One of the most frustrating things about living in a 3rd culture (meaning not mine or my husband's) is not knowing the rules. Sure, I've absorbed plenty of rules and codes regarding appropriate behavior at dinner parties and other gatherings with French people, but now that I have a child, I find myself back at square one.
Take playgrounds, for example. There's a definite etiquette for both parents and children on the playgrounds here, but I'll be damned if I know exactly what it is. Whatever it is, I'm pretty sure I'm not following it.
Like most toddlers, Leroy Klaus always wants to play with other kids' toys. I don’t care when other children want to play with LK’s toys (as long as they aren’t snatching them from him while he’s playing with them), and if another child picks up one of LK’s toys and plays with it while we’re on the playground, I barely notice. I keep a periodic eye on it to make sure it doesn’t end up in the back of someone’s stroller or broken into pieces, but otherwise – who cares? I figure an unused toy is basically community property at a playground.

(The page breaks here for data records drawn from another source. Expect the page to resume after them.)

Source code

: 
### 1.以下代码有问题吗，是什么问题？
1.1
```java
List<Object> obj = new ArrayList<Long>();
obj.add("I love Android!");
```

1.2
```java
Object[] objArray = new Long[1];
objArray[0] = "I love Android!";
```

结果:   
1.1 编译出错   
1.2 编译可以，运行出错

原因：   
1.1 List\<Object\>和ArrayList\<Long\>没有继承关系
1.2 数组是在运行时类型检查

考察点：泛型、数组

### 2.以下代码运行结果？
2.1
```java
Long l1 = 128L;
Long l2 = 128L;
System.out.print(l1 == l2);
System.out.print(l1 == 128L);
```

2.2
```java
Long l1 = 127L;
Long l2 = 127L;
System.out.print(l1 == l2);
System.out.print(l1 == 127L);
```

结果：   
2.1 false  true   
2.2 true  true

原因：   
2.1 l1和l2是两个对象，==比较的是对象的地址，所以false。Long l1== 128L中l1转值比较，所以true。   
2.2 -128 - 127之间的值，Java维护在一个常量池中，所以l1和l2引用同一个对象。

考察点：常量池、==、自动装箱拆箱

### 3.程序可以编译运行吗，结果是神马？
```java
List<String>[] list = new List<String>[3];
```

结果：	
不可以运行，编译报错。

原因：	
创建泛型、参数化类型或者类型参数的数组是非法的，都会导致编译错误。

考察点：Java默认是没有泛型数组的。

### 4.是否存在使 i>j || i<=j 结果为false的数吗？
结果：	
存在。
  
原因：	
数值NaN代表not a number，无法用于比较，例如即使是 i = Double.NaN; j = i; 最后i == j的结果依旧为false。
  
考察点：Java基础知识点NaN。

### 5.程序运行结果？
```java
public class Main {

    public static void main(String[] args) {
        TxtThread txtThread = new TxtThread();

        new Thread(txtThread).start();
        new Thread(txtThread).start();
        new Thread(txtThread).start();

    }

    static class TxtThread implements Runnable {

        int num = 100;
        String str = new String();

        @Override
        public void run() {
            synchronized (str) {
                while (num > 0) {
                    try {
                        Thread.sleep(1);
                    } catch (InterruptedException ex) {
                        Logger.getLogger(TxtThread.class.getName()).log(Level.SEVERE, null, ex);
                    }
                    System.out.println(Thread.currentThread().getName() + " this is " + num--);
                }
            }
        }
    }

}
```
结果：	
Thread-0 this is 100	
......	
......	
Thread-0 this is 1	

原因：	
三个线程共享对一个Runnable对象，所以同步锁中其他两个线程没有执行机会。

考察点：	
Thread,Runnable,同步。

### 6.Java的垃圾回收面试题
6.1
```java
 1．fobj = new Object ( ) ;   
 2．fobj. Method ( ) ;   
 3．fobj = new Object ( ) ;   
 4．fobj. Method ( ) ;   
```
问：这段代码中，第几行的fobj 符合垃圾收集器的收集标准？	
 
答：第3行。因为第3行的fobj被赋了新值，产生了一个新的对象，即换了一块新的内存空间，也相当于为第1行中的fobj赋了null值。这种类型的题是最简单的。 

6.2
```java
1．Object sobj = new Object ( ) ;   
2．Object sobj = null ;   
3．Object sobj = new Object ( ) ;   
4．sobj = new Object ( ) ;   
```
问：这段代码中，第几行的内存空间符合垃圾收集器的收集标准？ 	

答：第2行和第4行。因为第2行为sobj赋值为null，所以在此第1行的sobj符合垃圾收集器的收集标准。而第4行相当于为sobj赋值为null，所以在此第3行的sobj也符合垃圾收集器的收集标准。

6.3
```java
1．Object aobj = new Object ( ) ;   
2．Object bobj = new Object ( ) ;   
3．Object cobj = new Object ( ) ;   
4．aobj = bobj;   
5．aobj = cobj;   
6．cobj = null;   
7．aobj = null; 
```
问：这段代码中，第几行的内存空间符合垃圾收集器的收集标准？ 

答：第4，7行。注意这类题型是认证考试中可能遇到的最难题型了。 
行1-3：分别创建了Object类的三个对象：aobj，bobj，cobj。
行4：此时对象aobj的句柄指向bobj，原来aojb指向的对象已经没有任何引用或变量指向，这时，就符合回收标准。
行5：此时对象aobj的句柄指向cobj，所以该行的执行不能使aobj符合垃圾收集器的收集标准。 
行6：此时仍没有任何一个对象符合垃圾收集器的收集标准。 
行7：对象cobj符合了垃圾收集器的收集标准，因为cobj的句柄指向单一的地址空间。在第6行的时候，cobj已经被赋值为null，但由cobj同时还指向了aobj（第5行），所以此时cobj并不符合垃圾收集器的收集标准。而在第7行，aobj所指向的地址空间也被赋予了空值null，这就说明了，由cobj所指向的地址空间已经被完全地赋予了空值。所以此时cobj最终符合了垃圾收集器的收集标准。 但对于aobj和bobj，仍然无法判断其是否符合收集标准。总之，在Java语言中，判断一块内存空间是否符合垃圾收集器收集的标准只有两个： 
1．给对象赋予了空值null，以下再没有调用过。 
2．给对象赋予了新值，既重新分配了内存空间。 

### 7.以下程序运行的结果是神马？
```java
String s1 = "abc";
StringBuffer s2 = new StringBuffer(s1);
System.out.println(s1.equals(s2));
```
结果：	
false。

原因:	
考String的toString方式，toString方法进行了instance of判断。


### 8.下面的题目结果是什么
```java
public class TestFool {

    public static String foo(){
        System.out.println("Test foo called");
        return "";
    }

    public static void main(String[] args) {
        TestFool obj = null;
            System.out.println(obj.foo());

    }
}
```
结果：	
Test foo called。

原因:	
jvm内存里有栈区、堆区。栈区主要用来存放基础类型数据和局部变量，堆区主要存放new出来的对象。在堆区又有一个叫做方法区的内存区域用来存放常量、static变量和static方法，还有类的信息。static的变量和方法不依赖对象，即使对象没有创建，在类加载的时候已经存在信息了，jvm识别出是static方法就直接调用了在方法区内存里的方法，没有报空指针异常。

Now, when LK wants to play with someone else’s toy that’s just lying around the playground, this is what I usually do: (i) I figure out to whom the toy belongs;(ii) I make some kind of eye contact or gesture that suggests asking permission to play with the toy, or if the parents/guardian are within speaking distance, I ask (iii) I keep a close eye on LK while he plays with it to make sure he doesn’t abuse it, (iv) when LK is finished playing with it, I make sure the toy is placed back exactly where we found it, or if we found it in the middle of the playground, I give it directly to the parent/guardian, and (v) I make sure that LK immediately relinquishes the toy if the kid to whom it belongs wants it back.
Sensible, right? Well, maybe, maybe not. I’ve gotten different reactions from this method.
Most of the time, it’s fine, particularly during on weekdays. On weekdays, the nanny-parent ratio on the playground is 5:1. Nannies don’t care who plays with their charges’ toys, and are respectful when their charges play with the toys of others. And if there’s a stay-at-home mom on the scene (we’re in France, it’s almost always a mom), she’s generally pretty cool too. But parents on the weekends….well, many of the parents here genuinely seem to believe that children should only play with their own toys. I wish someone would correct me if I’m wrong, but that’s really how it seems.
Like today, for example. LK spies a little plastic tricycle behind a bench, and immediately makes a bee-line towards it. Now, to me, the fact that the trike is behind the bench, i.e., where it is less likely to be noticed, seems very deliberate. So, I distract LK and lead him away. Everything’s fine for a half-hour or so, but eventually he remembers the trike and returns to it. But he’s not trying to ride it or move it, so I let him stand beside it, and watch him exam it lovingly with one finger.
I look around, trying to make eye contact with the owner of the trike, but I can’t tell to whom it belongs. But again, I figure, he’s not moving it or trying to ride it, no other kid is claiming it, so no matter.
After about 5 mins or so, LK decides to sit on the trike. I try half-heartedly to discourage him, reminding him that’s not his, but as I haven’t yet figured out whom it belongs to I’m still thinking no harm done. But I’m vaguely uncomfortable. Eventually, a man wanders over and picks up a bunch of sandbox toys that are on the bench. He glances at LK on the trike -- but he doesn’t look at me. I force him to make eye-contact with me by saying, “Excusez-nous” (excuse us) and he responds, “Ce n’est pas grave” (no big deal). But he didn’t smile as he said it. He didn’t look particularly annoyed or hostile, but he didn’t smile.
Now, in the U.S., smiling or not smiling means so much –but in Paris, it doesn’t necessarily mean anything. As a rule, the French aren’t big smilers. They often just don’t see the need for it with strangers, as they see it as frivolous. But I am an American, and I need to see a smile to feel truly at ease in such a situation.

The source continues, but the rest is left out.